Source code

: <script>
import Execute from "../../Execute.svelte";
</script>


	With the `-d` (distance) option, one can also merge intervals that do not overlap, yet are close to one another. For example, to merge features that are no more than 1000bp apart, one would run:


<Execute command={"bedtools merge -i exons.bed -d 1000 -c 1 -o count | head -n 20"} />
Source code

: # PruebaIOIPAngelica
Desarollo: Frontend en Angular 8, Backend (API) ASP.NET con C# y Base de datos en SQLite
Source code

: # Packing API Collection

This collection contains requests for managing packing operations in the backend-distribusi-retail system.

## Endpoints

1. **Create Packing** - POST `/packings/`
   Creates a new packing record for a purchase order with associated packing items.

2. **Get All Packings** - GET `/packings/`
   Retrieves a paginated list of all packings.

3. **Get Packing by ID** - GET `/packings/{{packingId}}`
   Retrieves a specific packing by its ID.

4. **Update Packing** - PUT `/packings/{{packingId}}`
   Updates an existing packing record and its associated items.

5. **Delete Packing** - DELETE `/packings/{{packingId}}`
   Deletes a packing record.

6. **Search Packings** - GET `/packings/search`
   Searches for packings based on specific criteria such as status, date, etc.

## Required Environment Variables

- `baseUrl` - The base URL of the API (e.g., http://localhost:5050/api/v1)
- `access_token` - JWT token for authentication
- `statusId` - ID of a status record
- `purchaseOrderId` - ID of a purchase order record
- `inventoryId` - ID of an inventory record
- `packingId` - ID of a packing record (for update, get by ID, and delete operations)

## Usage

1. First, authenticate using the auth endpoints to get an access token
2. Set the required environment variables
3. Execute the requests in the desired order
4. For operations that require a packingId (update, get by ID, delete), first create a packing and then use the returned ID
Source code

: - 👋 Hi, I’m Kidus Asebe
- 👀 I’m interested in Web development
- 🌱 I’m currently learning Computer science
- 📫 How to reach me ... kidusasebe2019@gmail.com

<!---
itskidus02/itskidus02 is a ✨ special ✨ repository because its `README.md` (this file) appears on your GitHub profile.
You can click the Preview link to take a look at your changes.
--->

■ **EXERCISE PROMPT**: Please transcribe the entire listing exactly as given.

■ **REPLY TO THE TASK**:
Source code

: <script>
import Execute from "../../Execute.svelte";
</script>


	With the `-d` (distance) option, one can also merge intervals that do not overlap, yet are close to one another. For example, to merge features that are no more than 1000bp apart, one would run:


<Execute command={"bedtools merge -i exons.bed -d 1000 -c 1 -o count | head -n 20"} />
Source code

: # PruebaIOIPAngelica
Desarollo: Frontend en Angular 8, Backend (API) ASP.NET con C# y Base de datos en SQLite
Source code

: # Packing API Collection

This collection contains requests for managing packing operations in the backend-distribusi-retail system.

## Endpoints

1. **Create Packing** - POST `/packings/`
   Creates a new packing record for a purchase order with associated packing items.

2. **Get All Packings** - GET `/packings/`
   Retrieves a paginated list of all packings.

3. **Get Packing by ID** - GET `/packings/{{packingId}}`
   Retrieves a specific packing by its ID.

4. **Update Packing** - PUT `/packings/{{packingId}}`
   Updates an existing packing record and its associated items.

5. **Delete Packing** - DELETE `/packings/{{packingId}}`
   Deletes a packing record.

6. **Search Packings** - GET `/packings/search`
   Searches for packings based on specific criteria such as status, date, etc.

## Required Environment Variables

- `baseUrl` - The base URL of the API (e.g., http://localhost:5050/api/v1)
- `access_token` - JWT token for authentication
- `statusId` - ID of a status record
- `purchaseOrderId` - ID of a purchase order record
- `inventoryId` - ID of an inventory record
- `packingId` - ID of a packing record (for update, get by ID, and delete operations)

## Usage

1. First, authenticate using the auth endpoints to get an access token
2. Set the required environment variables
3. Execute the requests in the desired order
4. For operations that require a packingId (update, get by ID, delete), first create a packing and then use the returned ID
Source code

: - 👋 Hi, I’m Kidus Asebe
- 👀 I’m interested in Web development
- 🌱 I’m currently learning Computer science
- 📫 How to reach me ... kidusasebe2019@gmail.com

<!---
itskidus02/itskidus02 is a ✨ special ✨ repository because its `README.md` (this file) appears on your GitHub profile.
You can click the Preview link to take a look at your changes.
--->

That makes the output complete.